=== Try it ===
Count each line below that has the word "subsubsection" in it, and give only the total.

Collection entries

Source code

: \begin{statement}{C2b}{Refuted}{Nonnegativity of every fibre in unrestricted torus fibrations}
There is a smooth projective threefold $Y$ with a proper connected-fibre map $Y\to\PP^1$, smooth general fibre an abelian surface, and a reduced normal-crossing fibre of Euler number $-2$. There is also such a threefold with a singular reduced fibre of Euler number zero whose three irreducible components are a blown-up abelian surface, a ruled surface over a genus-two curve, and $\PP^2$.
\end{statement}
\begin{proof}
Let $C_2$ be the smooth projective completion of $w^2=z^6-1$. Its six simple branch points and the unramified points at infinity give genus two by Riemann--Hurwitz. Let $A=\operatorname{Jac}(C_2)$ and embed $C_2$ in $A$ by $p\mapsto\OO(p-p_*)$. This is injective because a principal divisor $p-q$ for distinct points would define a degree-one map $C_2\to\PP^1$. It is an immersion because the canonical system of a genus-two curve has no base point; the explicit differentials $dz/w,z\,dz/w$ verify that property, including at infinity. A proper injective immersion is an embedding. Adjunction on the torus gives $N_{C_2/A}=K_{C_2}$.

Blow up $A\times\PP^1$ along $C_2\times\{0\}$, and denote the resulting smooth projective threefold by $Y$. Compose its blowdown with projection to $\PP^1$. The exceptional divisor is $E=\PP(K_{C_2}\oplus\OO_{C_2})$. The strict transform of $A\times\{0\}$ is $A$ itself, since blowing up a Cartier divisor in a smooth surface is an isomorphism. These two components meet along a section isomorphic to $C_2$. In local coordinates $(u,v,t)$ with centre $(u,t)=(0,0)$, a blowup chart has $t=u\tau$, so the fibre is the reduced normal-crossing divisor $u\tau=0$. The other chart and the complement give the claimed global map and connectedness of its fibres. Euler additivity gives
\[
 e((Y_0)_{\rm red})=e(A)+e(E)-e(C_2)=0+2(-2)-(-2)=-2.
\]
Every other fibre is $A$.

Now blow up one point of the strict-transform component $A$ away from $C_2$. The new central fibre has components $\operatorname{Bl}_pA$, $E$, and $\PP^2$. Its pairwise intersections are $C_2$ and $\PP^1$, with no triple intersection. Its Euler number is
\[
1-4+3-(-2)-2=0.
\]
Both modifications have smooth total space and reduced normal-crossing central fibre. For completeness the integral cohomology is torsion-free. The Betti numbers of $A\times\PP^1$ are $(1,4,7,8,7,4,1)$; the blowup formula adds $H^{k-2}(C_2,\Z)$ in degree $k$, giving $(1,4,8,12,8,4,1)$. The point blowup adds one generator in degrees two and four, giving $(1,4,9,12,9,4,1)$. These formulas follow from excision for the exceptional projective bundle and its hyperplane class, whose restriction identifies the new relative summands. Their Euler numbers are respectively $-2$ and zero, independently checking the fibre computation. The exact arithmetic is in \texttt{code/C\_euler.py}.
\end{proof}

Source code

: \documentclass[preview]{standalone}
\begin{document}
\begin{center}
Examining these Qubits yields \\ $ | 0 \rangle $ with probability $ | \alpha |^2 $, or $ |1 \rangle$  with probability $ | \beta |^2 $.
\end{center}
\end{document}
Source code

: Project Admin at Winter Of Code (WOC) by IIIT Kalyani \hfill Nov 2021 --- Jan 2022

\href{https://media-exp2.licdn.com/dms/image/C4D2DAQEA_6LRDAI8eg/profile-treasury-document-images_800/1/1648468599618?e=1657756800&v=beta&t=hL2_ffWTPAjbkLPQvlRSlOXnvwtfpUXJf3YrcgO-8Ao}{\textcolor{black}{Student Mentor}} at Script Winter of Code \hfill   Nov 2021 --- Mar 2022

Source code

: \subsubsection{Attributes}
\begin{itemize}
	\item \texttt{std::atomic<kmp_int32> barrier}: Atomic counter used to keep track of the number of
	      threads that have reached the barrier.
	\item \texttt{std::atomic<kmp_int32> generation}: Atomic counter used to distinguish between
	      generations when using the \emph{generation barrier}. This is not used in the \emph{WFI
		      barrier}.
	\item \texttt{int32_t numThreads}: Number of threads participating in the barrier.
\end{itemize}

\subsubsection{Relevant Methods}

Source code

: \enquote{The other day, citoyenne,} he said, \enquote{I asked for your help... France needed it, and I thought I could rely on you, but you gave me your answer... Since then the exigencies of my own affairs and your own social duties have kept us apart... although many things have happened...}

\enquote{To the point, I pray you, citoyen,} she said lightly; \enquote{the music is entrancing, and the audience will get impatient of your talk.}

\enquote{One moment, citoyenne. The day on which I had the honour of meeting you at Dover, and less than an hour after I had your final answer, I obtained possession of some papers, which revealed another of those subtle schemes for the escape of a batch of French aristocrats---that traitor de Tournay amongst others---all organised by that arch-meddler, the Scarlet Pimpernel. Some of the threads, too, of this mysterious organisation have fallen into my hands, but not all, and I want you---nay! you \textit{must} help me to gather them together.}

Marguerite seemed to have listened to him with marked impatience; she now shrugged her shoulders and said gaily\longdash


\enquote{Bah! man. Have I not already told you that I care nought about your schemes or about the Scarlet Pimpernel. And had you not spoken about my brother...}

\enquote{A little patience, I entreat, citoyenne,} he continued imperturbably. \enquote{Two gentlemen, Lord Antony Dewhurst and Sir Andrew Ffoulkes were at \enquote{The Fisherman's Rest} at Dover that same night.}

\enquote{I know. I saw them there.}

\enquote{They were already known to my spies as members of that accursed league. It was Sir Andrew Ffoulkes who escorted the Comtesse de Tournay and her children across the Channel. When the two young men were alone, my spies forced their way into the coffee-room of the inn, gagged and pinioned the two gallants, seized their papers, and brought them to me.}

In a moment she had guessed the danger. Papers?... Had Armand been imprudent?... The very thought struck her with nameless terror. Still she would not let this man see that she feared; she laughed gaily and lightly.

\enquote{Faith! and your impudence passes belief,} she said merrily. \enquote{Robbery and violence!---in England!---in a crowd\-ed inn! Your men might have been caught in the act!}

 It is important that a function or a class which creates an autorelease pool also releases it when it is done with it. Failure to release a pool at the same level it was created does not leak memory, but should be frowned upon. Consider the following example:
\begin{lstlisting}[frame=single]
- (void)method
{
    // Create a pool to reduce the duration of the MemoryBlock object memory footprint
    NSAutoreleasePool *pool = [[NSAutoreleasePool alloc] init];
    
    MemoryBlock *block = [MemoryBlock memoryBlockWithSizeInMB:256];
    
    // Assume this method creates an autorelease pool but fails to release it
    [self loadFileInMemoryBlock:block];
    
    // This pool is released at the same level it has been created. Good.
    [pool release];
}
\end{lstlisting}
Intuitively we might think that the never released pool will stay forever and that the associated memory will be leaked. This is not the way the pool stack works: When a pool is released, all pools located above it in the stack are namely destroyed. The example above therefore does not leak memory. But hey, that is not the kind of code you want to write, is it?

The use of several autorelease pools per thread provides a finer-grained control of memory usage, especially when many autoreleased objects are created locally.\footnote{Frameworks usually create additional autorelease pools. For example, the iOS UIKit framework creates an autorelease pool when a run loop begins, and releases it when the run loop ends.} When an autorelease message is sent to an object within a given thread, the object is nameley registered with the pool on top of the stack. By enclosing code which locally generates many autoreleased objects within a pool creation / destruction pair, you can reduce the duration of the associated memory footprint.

=== Your solution ===
2